→ WORK REQUIRED:
Only the count should appear in your answer: how many lines of the data below contain the word "plugins"?

****************************************

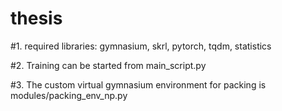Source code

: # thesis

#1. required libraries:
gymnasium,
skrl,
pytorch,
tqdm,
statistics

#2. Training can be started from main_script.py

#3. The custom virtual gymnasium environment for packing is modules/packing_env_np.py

****************************************

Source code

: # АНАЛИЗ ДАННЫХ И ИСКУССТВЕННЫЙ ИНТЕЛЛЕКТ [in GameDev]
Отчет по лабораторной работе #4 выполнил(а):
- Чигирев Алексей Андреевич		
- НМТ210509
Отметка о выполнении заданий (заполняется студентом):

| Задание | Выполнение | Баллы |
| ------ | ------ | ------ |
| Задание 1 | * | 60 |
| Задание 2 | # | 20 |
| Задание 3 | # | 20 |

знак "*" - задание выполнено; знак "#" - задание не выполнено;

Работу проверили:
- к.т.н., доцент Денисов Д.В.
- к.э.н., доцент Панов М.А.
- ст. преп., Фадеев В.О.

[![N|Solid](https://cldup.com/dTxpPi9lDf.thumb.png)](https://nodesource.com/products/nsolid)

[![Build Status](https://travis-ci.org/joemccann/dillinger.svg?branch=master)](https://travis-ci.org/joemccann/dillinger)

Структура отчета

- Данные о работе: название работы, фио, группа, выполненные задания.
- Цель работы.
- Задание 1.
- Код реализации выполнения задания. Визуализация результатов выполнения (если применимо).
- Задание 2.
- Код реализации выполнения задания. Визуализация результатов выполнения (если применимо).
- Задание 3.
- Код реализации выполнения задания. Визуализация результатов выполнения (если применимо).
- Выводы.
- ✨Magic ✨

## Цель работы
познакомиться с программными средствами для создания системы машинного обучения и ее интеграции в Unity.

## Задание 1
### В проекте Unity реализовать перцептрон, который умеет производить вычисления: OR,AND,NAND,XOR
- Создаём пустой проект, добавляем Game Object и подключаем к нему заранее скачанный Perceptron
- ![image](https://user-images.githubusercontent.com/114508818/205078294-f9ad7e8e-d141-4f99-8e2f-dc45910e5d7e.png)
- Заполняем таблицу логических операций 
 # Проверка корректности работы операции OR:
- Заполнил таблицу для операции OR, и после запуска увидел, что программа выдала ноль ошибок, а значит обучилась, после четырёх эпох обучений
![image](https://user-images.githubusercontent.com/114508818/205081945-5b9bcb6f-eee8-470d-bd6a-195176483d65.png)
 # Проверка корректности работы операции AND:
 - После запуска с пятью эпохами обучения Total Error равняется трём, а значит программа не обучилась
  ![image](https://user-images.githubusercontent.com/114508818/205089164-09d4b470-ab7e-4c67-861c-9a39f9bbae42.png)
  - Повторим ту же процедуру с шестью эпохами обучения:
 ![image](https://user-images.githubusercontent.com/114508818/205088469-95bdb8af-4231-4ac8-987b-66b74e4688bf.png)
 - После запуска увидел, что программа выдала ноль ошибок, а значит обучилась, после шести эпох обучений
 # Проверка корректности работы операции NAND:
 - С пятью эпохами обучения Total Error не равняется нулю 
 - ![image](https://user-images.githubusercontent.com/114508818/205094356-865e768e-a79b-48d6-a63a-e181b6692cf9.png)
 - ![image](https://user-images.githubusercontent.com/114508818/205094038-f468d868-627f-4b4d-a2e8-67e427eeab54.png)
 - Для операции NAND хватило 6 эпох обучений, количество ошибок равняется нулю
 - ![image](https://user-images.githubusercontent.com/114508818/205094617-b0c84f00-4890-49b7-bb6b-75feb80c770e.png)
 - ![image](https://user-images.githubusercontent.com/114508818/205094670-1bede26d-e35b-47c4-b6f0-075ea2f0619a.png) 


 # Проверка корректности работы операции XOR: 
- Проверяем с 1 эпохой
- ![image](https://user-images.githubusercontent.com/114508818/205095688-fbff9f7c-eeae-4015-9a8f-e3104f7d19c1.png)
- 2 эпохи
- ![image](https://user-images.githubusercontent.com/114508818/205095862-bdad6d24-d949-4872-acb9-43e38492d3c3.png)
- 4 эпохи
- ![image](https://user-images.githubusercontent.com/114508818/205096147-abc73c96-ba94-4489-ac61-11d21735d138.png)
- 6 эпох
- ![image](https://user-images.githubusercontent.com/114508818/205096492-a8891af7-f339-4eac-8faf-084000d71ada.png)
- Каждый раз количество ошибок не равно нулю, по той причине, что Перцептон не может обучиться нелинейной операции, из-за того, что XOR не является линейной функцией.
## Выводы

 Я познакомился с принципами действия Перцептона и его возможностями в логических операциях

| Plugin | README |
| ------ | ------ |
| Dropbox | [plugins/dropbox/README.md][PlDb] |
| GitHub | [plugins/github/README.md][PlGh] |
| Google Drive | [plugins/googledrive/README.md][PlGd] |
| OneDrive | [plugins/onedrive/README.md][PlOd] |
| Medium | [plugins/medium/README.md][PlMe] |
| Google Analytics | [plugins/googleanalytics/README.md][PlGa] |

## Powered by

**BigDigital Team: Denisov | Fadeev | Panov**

****************************************

→ TASK RESULT:
6